Ah I'm on the other end of the Picadilly line! (Bounds Green) So at least its just 1 line but its about 45 minutes on the tube I think. Lucky you being so close x


----------



## retromum1

Poppy will be 3 Sahara and she went to the one in excel in February and had a brilliant time, that why I don't want to take her she was just into everything and it was difficult to drag her away from the toy stands! 

It will be lovely to meet everyone and finally put a face to the name (those of you not on facebook of course!)


----------



## Dopeyjopey

I agree retromum!
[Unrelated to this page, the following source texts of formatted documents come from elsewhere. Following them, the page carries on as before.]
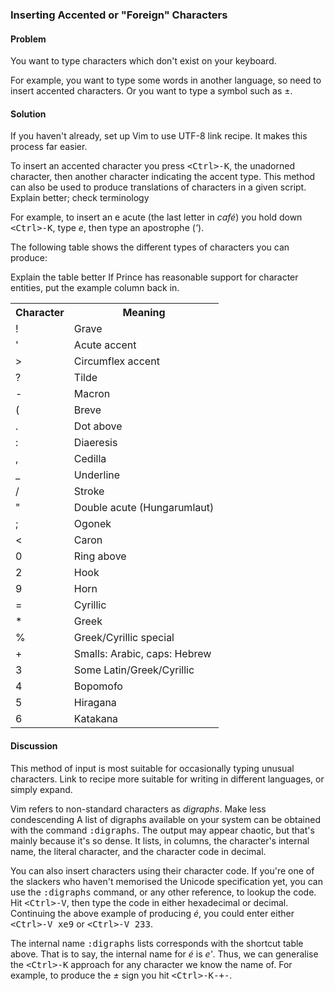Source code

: <h3>Inserting Accented or "Foreign" Characters</h3>

<h4>Problem</h4>

You want to type characters which don't exist on your keyboard.

For example, you want to type some words in another language, so need to
insert accented characters. Or you want to type a symbol such as &plusmn;. 

<h4>Solution</h4>

If you haven't already, set up Vim to use UTF-8 <span class="todo">link
recipe</span>. It makes this process far easier.

To insert an accented character you press
<kbd><kbd>&lt;Ctrl&gt;</kbd>-<kbd>K</kbd></kbd>, the unadorned character, then
another character indicating the accent type.  This method can also be used to
produce translations of characters in a given script. <span
class="todo">Explain better; check terminology</span>

For example, to insert an e acute (the last letter in <i>café</i>) you hold
down <kbd><kbd>&lt;Ctrl&gt;</kbd>-<kbd>K</kbd></kbd>, type <i>e</i>, then type
an apostrophe (<i>'</i>). 

The following table shows the different types of characters you can produce:

<span class="todo">Explain the table better</span>
<span class="todo">If Prince has reasonable support for character entities,
put the example column back in.</span>

<table>
  <tr>
    <th>Character</th>
    <th>Meaning</th>
  </tr>
  <tr>
    <td>!</td>
    <td>Grave</td>
  </tr>
  <tr>
    <td>'</td>
    <td>Acute accent</td>
  </tr>
  <tr>
    <td>&gt;</td>
    <td>Circumflex accent</td>
  </tr>
  <tr>
    <td>?</td>
    <td>Tilde</td> 
  <tr>
    <td>-</td>
    <td>Macron</td>
  </tr>
  <tr>
    <td>(</td>
    <td>Breve</td>
  </tr>
  <tr>
    <td>.</td>
    <td>Dot above</td>
  </tr>
  <tr>
    <td>:</td>
    <td>Diaeresis</td>
  </tr>
  <tr>
    <td>,</td>
    <td>Cedilla</td>
  </tr>
  <tr>
    <td>_</td>
    <td>Underline</td>
  </tr>
  <tr>  
    <td>/</td>
    <td>Stroke</td>
  </tr>
  <tr>
    <td>"</td>
    <td>Double acute (Hungarumlaut)</td>
  </tr>
  <tr>
    <td>;</td>
    <td>Ogonek</td>
  </tr>
  <tr>
    <td>&lt;</td>
    <td>Caron</td>
  </tr>
  <tr>
    <td>0</td>
    <td>Ring above</td>
  </tr>
  <tr>
    <td>2</td>
    <td>Hook</td>
  </tr>
  <tr>
    <td>9</td>
    <td>Horn</td>
  </tr>
  <tr>
    <td>=</td>
    <td>Cyrillic</td>
  </tr>
  <tr>
    <td>*</td>
    <td>Greek</td>
  </tr>
  <tr>
    <td>%</td>
    <td>Greek/Cyrillic special</td>
  <tr>
    <td>+</td>
    <td>Smalls: Arabic, caps: Hebrew</td>
  </tr>
  <tr>
    <td>3</td>
    <td>Some Latin/Greek/Cyrillic</td>
  </tr>
  <tr>
    <td>4</td>
    <td>Bopomofo</td>
  </tr>
  <tr>
    <td>5</td>
    <td>Hiragana</td>
  </tr>
  <tr>
    <td>6</td>
    <td>Katakana</td>
  </tr>
</table>

<h4>Discussion</h4>

This method of input is most suitable for occasionally typing unusual
characters. <span class="todo">Link to recipe more suitable for writing in different
languages, or simply expand.</span>

Vim refers to non-standard characters as <i>digraphs</i>. <span class="todo">Make less
condescending</span> A list of digraphs available on your system can be obtained
with the command <tt>:digraphs</tt>. The output may appear chaotic, but that's mainly
because it's so dense. It lists, in columns, the character's internal name, the
literal character, and the character code in decimal.

You can also insert characters using their character code. If you're one of
the slackers who haven't memorised the Unicode specification yet, you can use
the <tt>:digraphs</tt> command, or any other reference, to lookup the code.
Hit <kbd><kbd>&lt;Ctrl&gt;</kbd>-<kbd>V</kbd></kbd>, then type the code in
either hexadecimal or decimal.  Continuing the above example of producing
<i>é</i>, you could enter either <kbd><kbd>&lt;Ctrl&gt;</kbd>-<kbd>V</kbd>
  <kbd>xe9</kbd></kbd> or <kbd><kbd>&lt;Ctrl&gt;</kbd>-<kbd>V</kbd>
  <kbd>233</kbd></kbd>. 

The internal name <tt>:digraphs</tt> lists corresponds with the shortcut table
above.  That is to say, the internal name for <i>é</i> is <i>e'</i>. Thus, we
can generalise the <kbd><kbd>&lt;Ctrl&gt;</kbd>-<kbd>K</kbd></kbd> approach
for any character we know the name of. For example, to produce the
<i>&plusmn;</i> sign you hit
<kbd><kbd>&lt;Ctrl&gt;</kbd>-<kbd>K</kbd>-<kbd>+-</kbd></kbd>.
I don't have anyone on facebook so everyone will be a surprise to me! I always get quite a vivid picture of what i think someone looks like and i'm never right haha


----------



## Mynx

Ok for those of you who dont have me on FB, I'm Nix Slavin ([email protected]) and my profile pic is of Evie. Please let me know who you are on here cos I lose track so easily.. me and my butterfly brain :rofl:


----------



## Dopeyjopey

I can't add people on my phone so if anyone wants to add me i'm jo pennell and my pic is me in a camo coat. Just pop yout bnb username on so i know who you are.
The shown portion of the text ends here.